▶ _TASK TO COMPLETE_: Your answer is every line of the material below in which the string "possible" occurs.

▶ _WORKING DATA_:
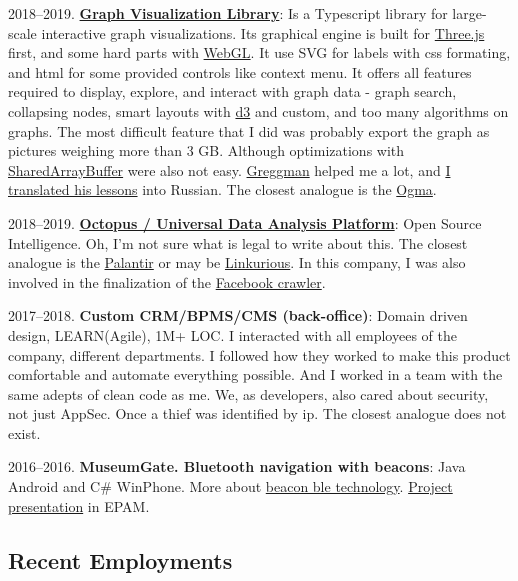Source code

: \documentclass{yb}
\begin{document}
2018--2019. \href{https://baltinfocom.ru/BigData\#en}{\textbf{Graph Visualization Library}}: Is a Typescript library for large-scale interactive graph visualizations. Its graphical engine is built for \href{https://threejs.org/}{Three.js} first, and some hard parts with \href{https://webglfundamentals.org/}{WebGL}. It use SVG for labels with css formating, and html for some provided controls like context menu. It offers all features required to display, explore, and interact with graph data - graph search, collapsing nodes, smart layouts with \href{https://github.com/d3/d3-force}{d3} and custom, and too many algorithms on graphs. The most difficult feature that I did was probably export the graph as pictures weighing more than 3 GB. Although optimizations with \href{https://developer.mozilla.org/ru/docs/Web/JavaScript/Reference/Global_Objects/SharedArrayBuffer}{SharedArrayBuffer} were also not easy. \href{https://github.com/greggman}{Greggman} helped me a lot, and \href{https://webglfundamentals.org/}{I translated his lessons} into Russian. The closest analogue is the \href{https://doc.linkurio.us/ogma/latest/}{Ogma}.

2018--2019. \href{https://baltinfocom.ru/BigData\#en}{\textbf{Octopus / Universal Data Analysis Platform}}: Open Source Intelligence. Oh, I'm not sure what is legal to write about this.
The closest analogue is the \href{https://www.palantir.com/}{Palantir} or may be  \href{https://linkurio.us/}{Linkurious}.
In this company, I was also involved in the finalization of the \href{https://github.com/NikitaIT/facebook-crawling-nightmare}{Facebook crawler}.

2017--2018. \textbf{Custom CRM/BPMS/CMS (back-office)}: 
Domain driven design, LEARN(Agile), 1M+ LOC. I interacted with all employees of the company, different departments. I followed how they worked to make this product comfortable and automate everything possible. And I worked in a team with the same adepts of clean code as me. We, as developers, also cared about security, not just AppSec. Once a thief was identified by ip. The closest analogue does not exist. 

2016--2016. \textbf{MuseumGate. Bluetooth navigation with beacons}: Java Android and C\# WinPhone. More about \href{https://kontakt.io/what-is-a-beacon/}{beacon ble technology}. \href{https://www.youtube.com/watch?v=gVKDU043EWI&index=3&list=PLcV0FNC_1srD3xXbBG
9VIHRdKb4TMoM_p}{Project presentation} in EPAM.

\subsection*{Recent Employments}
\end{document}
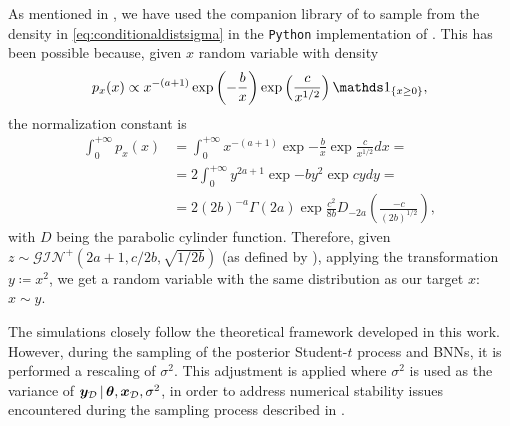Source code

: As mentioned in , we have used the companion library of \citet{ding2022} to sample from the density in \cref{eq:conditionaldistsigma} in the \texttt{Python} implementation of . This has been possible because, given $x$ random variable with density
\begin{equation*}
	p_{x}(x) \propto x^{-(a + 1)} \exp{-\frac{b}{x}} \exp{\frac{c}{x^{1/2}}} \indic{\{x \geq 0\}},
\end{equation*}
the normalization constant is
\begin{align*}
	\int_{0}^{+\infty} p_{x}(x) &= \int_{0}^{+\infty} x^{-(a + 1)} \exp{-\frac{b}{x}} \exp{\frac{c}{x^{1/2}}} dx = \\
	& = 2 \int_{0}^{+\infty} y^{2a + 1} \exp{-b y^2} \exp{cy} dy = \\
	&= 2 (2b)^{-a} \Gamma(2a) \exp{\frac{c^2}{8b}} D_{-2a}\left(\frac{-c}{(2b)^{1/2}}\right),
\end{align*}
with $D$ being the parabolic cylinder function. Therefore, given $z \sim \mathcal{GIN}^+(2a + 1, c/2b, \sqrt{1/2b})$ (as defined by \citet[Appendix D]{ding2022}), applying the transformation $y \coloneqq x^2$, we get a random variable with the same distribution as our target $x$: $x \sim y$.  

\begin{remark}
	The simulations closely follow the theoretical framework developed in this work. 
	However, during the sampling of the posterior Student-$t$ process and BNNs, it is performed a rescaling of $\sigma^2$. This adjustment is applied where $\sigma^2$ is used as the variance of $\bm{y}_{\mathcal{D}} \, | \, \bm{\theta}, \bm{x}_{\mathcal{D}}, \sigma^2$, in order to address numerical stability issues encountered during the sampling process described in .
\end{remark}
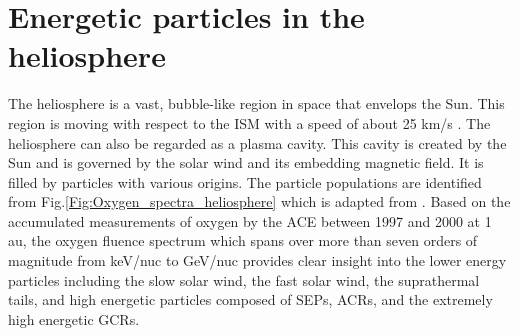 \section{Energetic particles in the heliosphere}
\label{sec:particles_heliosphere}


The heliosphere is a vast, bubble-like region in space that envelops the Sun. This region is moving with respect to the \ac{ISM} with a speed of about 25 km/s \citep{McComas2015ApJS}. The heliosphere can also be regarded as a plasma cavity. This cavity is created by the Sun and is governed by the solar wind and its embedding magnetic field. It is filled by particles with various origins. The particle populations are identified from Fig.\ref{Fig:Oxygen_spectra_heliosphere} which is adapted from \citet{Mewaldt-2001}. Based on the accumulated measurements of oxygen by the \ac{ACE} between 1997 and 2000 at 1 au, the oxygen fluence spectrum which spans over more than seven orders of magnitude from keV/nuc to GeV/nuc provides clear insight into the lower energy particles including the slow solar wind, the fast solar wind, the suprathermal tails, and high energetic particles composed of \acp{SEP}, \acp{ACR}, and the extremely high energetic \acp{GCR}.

▶ _EXPECTED ANSWER_:
Domain driven design, LEARN(Agile), 1M+ LOC. I interacted with all employees of the company, different departments. I followed how they worked to make this product comfortable and automate everything possible. And I worked in a team with the same adepts of clean code as me. We, as developers, also cared about security, not just AppSec. Once a thief was identified by ip. The closest analogue does not exist. 
: As mentioned in , we have used the companion library of \citet{ding2022} to sample from the density in \cref{eq:conditionaldistsigma} in the \texttt{Python} implementation of . This has been possible because, given $x$ random variable with density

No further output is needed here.